WHAT YOU WILL DO: Once you know how many lines below hold "Entferne", reply with that number and add nothing.

***** AVAILABLE RECORDS

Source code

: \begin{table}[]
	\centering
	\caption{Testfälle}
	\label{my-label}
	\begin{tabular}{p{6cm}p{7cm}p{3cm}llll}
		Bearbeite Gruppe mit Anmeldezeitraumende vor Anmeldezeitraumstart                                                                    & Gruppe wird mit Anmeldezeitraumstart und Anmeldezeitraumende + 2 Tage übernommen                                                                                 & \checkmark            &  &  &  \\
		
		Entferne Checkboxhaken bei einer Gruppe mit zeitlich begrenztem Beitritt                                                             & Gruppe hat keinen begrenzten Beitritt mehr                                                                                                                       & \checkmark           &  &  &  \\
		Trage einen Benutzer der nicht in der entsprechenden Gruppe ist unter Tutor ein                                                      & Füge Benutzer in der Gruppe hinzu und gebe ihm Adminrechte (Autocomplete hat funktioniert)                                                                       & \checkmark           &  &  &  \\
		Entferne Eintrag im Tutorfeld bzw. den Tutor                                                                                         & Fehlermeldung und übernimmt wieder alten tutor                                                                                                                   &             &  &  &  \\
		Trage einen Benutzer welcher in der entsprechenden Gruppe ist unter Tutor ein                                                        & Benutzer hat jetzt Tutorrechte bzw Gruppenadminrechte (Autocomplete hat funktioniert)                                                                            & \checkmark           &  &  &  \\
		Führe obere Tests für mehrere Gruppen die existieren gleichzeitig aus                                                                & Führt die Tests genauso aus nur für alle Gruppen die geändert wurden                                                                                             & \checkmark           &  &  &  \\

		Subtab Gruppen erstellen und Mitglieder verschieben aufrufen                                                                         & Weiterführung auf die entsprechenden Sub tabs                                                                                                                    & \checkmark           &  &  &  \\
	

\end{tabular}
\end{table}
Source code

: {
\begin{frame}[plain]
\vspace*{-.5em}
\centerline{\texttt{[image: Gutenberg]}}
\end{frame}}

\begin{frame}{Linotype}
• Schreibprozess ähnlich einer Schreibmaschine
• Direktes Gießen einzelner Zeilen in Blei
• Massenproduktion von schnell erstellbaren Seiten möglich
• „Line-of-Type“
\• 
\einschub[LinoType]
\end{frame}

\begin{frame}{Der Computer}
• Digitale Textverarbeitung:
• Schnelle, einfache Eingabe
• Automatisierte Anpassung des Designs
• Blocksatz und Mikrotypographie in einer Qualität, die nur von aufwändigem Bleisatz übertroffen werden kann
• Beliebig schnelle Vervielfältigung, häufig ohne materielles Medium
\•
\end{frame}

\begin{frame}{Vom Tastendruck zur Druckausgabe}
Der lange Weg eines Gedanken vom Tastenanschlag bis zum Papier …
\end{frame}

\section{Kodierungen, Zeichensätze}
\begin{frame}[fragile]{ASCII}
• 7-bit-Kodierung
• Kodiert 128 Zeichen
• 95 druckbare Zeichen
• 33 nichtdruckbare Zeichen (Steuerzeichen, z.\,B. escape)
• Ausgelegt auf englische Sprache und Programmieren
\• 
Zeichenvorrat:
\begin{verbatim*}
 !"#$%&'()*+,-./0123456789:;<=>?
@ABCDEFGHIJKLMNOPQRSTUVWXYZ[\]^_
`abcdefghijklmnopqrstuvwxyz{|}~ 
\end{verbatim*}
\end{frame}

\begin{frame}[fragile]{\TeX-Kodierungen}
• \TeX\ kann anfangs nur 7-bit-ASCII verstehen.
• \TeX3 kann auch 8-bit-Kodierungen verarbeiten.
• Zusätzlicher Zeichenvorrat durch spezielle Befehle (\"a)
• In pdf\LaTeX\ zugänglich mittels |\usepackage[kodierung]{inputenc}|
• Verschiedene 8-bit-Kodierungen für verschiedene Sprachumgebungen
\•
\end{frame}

**********
***** AVAILABLE RECORDS

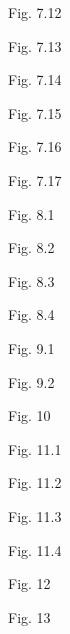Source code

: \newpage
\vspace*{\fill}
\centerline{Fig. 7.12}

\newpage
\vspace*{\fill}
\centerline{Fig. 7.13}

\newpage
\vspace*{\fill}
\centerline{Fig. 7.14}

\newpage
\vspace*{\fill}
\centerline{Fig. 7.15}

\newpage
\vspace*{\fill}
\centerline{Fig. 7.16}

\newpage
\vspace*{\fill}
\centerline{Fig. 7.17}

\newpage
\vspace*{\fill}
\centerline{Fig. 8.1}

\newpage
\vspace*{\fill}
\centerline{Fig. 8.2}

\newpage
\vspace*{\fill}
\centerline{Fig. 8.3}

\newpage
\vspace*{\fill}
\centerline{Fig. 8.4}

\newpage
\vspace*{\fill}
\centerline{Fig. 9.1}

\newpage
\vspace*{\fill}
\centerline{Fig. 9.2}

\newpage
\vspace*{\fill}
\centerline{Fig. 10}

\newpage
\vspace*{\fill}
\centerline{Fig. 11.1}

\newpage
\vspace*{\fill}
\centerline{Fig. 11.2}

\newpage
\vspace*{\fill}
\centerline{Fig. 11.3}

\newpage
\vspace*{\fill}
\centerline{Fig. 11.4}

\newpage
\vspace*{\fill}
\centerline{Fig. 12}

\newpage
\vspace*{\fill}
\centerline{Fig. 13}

**********

EXERCISE RESULT: 2